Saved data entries
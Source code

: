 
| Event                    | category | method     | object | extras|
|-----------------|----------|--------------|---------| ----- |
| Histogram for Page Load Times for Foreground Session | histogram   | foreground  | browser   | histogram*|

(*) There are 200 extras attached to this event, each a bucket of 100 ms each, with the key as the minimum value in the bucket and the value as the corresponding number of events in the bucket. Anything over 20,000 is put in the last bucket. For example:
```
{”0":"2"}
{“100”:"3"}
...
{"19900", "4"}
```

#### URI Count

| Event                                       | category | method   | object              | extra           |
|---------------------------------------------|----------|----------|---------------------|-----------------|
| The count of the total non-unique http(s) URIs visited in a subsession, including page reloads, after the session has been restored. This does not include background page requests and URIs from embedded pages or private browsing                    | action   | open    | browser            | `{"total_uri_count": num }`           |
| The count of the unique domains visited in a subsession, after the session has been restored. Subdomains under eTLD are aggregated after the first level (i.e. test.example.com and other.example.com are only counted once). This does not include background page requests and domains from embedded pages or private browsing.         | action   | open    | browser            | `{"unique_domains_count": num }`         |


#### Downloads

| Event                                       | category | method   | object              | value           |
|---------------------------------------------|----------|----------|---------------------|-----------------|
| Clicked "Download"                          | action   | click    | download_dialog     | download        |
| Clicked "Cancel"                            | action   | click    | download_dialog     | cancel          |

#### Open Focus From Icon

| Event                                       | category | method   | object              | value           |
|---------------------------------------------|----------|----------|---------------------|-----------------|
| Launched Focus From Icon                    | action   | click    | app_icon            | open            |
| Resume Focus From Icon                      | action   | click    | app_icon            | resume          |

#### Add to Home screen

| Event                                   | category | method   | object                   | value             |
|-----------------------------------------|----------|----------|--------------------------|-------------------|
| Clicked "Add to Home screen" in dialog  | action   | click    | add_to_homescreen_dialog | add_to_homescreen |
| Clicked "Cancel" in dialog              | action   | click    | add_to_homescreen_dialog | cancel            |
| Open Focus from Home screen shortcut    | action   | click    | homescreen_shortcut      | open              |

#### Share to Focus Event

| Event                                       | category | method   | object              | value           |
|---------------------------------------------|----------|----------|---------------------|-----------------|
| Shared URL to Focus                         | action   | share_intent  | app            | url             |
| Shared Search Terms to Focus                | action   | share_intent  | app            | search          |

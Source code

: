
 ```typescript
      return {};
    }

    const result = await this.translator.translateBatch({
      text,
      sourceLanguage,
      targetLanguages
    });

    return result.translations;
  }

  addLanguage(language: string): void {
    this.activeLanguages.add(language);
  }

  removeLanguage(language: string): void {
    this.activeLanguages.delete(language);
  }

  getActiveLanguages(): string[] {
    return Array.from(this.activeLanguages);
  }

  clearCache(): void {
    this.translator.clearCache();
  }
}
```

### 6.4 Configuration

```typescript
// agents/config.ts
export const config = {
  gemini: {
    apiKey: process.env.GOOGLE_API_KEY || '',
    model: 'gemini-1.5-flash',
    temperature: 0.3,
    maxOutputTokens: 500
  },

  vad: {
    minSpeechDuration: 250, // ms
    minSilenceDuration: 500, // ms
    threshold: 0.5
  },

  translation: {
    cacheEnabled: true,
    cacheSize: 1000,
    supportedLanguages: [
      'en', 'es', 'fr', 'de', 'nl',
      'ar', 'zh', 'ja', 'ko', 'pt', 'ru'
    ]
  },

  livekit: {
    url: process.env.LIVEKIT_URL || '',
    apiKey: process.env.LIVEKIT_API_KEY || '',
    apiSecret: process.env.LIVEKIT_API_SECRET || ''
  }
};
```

Task brief
Report how many lines of the records above contain the word "translator", and give only that number.

Response below
2